» TRY IT: Take the entries that follow and write them out again, word for word.

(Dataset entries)
◆ ◆ ◆

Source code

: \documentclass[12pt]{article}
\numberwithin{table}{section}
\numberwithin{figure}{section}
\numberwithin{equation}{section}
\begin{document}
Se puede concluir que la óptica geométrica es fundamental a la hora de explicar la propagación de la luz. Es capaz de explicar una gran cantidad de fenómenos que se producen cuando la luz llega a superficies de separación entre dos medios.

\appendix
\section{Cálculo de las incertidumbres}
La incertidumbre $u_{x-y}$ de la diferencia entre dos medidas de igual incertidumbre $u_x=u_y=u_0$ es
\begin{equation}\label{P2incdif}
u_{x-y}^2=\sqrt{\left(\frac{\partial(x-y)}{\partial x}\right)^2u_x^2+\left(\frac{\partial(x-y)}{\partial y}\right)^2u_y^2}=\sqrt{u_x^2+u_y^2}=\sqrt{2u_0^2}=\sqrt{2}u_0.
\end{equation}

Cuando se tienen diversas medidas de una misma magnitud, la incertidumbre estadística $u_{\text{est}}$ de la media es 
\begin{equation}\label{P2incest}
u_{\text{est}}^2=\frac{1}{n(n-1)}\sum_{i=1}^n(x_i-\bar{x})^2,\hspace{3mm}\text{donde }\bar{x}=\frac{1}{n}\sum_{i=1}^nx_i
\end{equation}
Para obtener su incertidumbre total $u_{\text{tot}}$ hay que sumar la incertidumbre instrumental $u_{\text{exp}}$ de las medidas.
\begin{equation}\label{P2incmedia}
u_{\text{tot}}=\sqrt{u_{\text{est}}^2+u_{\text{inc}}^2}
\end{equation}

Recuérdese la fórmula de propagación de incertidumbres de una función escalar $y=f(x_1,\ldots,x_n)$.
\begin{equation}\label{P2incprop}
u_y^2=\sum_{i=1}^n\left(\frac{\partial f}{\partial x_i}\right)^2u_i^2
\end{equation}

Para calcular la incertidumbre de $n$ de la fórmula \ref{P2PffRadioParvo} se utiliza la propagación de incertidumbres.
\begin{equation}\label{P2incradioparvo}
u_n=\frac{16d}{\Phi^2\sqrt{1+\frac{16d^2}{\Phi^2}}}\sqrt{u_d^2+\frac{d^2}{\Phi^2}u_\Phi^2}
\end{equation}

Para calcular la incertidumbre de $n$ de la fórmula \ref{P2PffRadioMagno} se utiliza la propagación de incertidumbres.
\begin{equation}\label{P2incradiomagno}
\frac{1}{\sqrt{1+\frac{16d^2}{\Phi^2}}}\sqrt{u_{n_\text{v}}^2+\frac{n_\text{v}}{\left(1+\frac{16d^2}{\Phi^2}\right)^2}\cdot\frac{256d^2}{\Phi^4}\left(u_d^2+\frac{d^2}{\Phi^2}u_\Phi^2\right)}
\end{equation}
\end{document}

◆ ◆ ◆

» SOLUTION TO THIS EXERCISE:
Source code

: \documentclass[12pt]{article}
\numberwithin{table}{section}
\numberwithin{figure}{section}
\numberwithin{equation}{section}
\begin{document}
Se puede concluir que la óptica geométrica es fundamental a la hora de explicar la propagación de la luz. Es capaz de explicar una gran cantidad de fenómenos que se producen cuando la luz llega a superficies de separación entre dos medios.

\appendix
\section{Cálculo de las incertidumbres}
La incertidumbre $u_{x-y}$ de la diferencia entre dos medidas de igual incertidumbre $u_x=u_y=u_0$ es
\begin{equation}\label{P2incdif}
u_{x-y}^2=\sqrt{\left(\frac{\partial(x-y)}{\partial x}\right)^2u_x^2+\left(\frac{\partial(x-y)}{\partial y}\right)^2u_y^2}=\sqrt{u_x^2+u_y^2}=\sqrt{2u_0^2}=\sqrt{2}u_0.
\end{equation}

Cuando se tienen diversas medidas de una misma magnitud, la incertidumbre estadística $u_{\text{est}}$ de la media es 
\begin{equation}\label{P2incest}
u_{\text{est}}^2=\frac{1}{n(n-1)}\sum_{i=1}^n(x_i-\bar{x})^2,\hspace{3mm}\text{donde }\bar{x}=\frac{1}{n}\sum_{i=1}^nx_i
\end{equation}
Para obtener su incertidumbre total $u_{\text{tot}}$ hay que sumar la incertidumbre instrumental $u_{\text{exp}}$ de las medidas.
\begin{equation}\label{P2incmedia}
u_{\text{tot}}=\sqrt{u_{\text{est}}^2+u_{\text{inc}}^2}
\end{equation}

Recuérdese la fórmula de propagación de incertidumbres de una función escalar $y=f(x_1,\ldots,x_n)$.
\begin{equation}\label{P2incprop}
u_y^2=\sum_{i=1}^n\left(\frac{\partial f}{\partial x_i}\right)^2u_i^2
\end{equation}

Para calcular la incertidumbre de $n$ de la fórmula \ref{P2PffRadioParvo} se utiliza la propagación de incertidumbres.
\begin{equation}\label{P2incradioparvo}
u_n=\frac{16d}{\Phi^2\sqrt{1+\frac{16d^2}{\Phi^2}}}\sqrt{u_d^2+\frac{d^2}{\Phi^2}u_\Phi^2}
\end{equation}

Para calcular la incertidumbre de $n$ de la fórmula \ref{P2PffRadioMagno} se utiliza la propagación de incertidumbres.
\begin{equation}\label{P2incradiomagno}
\frac{1}{\sqrt{1+\frac{16d^2}{\Phi^2}}}\sqrt{u_{n_\text{v}}^2+\frac{n_\text{v}}{\left(1+\frac{16d^2}{\Phi^2}\right)^2}\cdot\frac{256d^2}{\Phi^4}\left(u_d^2+\frac{d^2}{\Phi^2}u_\Phi^2\right)}
\end{equation}
\end{document}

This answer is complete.